I’m looking for help and advice. I didn’t start this blog to gain followers. I began the blog as a way to publicly blackmail myself into moving ahead with my art. (Don’t get me wrong, it is nice when you learn that someone cares to read your ramblings. In my case way too personal ramblings, but there’s no looking back, only moving forward) It worked for a year, and then I fell back into old habits and worse yet the land of self-doubt.  So here I sit getting older by the second (I think I can actually feel a wrinkle forming), and still trying to gain the confidence to succeed. Here’s where you come in, the person who has decided to take five minutes to read my thoughts. I’ve been a stay at home mom for a good portion of my life. Now the kids are gone, but I’ve spent twenty plus years living by their schedule. From school to after school activities, vacations, and bowing to (almost) their every need and whim, I think I’ve forgotten how to schedule myself. I need to structure my day, which when you work at home can be difficult.

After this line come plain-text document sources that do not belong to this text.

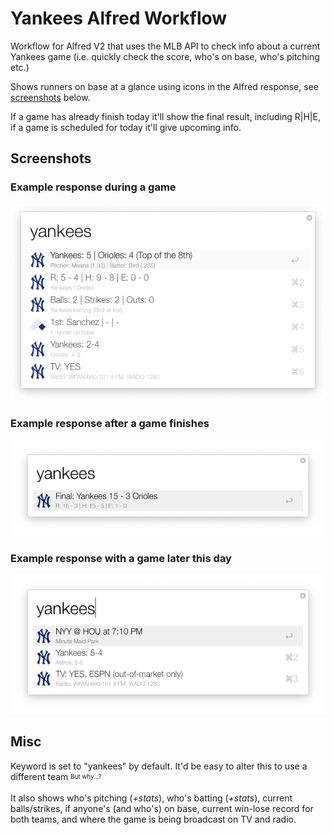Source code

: # Yankees Alfred Workflow

Workflow for Alfred V2 that uses the MLB API to check info about a current Yankees game (i.e. quickly check the score, who's on base, who's pitching etc.)

Shows runners on base at a glance using icons in the Alfred response, see [screenshots](#screenshots) below.

If a game has already finish today it'll show the final result, including R|H|E, if a game is scheduled for today it'll give upcoming info.

## Screenshots

### Example response during a game
![Screenshot of workflow during game](screenshots/active_game.png?raw=true "A screenshot of workflow during game")

### Example response after a game finishes
![Screenshot of workflow after a game](screenshots/final.png?raw=true "A screenshot of workflow after a game")

### Example response with a game later this day
![Screenshot of workflow before a game](screenshots/upcoming.png?raw=true "A screenshot of workflow before a game")

## Misc

Keyword is set to "yankees" by default. It'd be easy to alter this to use a different team <sub><sup>But why...?</sup></sub>

It also shows who's pitching (_+stats_), who's batting (_+stats_), current balls/strikes, if anyone's (and who's) on base, current win-lose record for both teams, and where the game is being broadcast on TV and radio.
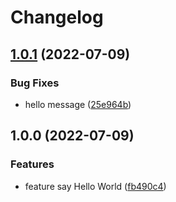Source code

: # Changelog

## [1.0.1](https://github.com/korosuke613/demo-release-please-for-npm/compare/v1.0.0...v1.0.1) (2022-07-09)


### Bug Fixes

* hello message ([25e964b](https://github.com/korosuke613/demo-release-please-for-npm/commit/25e964b20be172025ad75b256efc55fca1115264))

## 1.0.0 (2022-07-09)


### Features

* feature say Hello World ([fb490c4](https://github.com/korosuke613/demo-release-please-for-npm/commit/fb490c4033f845881aacd7d8bd40a6f2e97171ed))
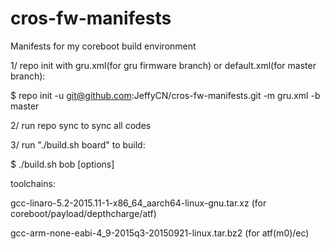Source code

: # cros-fw-manifests
Manifests for my coreboot build environment

1/ repo init with gru.xml(for gru firmware branch) or default.xml(for master branch):

$ repo init -u git@github.com:JeffyCN/cros-fw-manifests.git -m gru.xml -b master

2/ run repo sync to sync all codes

3/ run "./build.sh board" to build:

$ ./build.sh bob [options]


toolchains:

gcc-linaro-5.2-2015.11-1-x86_64_aarch64-linux-gnu.tar.xz  (for coreboot/payload/depthcharge/atf)

gcc-arm-none-eabi-4_9-2015q3-20150921-linux.tar.bz2  (for atf(m0)/ec)
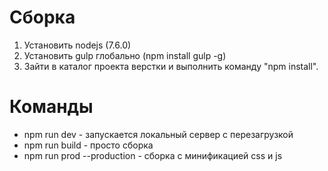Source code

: Сборка
=====

1. Установить nodejs (7.6.0)
2. Установить gulp глобально (npm install gulp -g)
3. Зайти в каталог проекта верстки и выполнить команду "npm install".

Команды
==========

- npm run dev - запускается локальный сервер с перезагрузкой
- npm run build - просто сборка
- npm run prod --production - сборка с минификацией css и js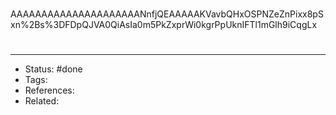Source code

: #
AAAAAAAAAAAAAAAAAAAAANnfjQEAAAAAKVavbQHxOSPNZeZnPixx8pSxn%2Bs%3DFDpQJVA0QiAsIa0m5PkZxprWi0kgrPpUknIFTl1mGlh9iCqgLx

#
---
- Status: #done
- Tags:
- References:
- Related:
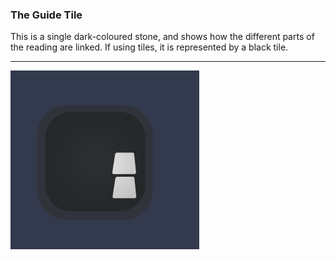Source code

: ### The Guide Tile

This is a single dark-coloured stone, and shows how the different parts of the reading are linked.  If using tiles, it is represented by a black tile.

---

![Guide Tiles|18](/content/media/world/oracle/guidetile.png)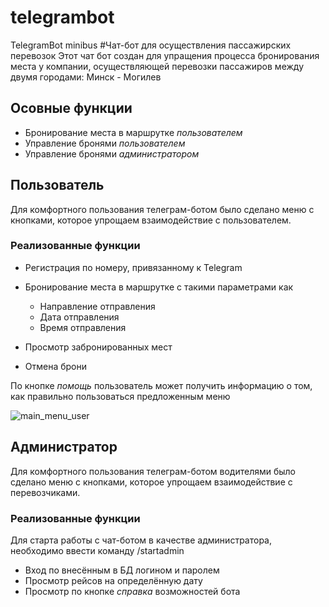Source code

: # telegrambot
TelegramBot minibus
#Чат-бот для осуществления пассажирских перевозок
Этот чат бот создан для упращения процесса бронирования места у компании, осуществляющей перевозки пассажиров между двумя городами: Минск - Могилев

## Осовные функции
- Бронирование места в маршрутке *пользователем*
- Управление бронями *пользователем*
- Управление бронями *администратором*

## Пользователь
Для комфортного пользования телеграм-ботом было сделано меню с кнопками, которое упрощаем взаимодействие с пользователем.

### Реализованные функции
- Регистрация по номеру, привязанному к Telegram
- Бронирование места в маршрутке с такими параметрами как
    - Направление отправления
    - Дата отправления
    - Время отправления
    
- Просмотр забронированных мест
- Отмена брони

По кнопке *помощь* пользователь может получить  информацию о том, как правильно пользоваться предложенным меню

![main_menu_user](https://user-images.githubusercontent.com/65254009/111341768-e0334f80-868a-11eb-93f5-862a6f9e7236.png)

## Администратор
Для комфортного пользования телеграм-ботом водителями было сделано меню с кнопками, которое упрощаем взаимодействие с перевозчиками.

### Реализованные функции
Для старта работы с чат-ботом в качестве администратора, необходимо ввести команду /startadmin
- Вход по внесённым в БД логином и паролем 
- Просмотр рейсов на определённую дату
- Просмотр по кнопке *справка* возможностей бота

There is always a bathroom to clean, laundry to do, meals to prepare, etc. I make lists of things I want to accomplish artistically in a date book. A date book that I purchased last December that quite frankly has very little written in it. Does anyone out there work at home? How do you manage your time? How do you ignore the dirty socks and paint instead? How do you fit in time for friends, grocery shopping, and doctor’s appointments? Despite my best intentions I can’t seem to walk though my house back to my studio without stopping to clean. It isn’t that there’s a lot to do, and there are only two of us here, (well, five if you count the three cats, needless to say cat hair tumbleweeds abound). With no clock to punch, or school bell to answer I’m at a loss. I’d appreciate any advice.FullSizeRender(13)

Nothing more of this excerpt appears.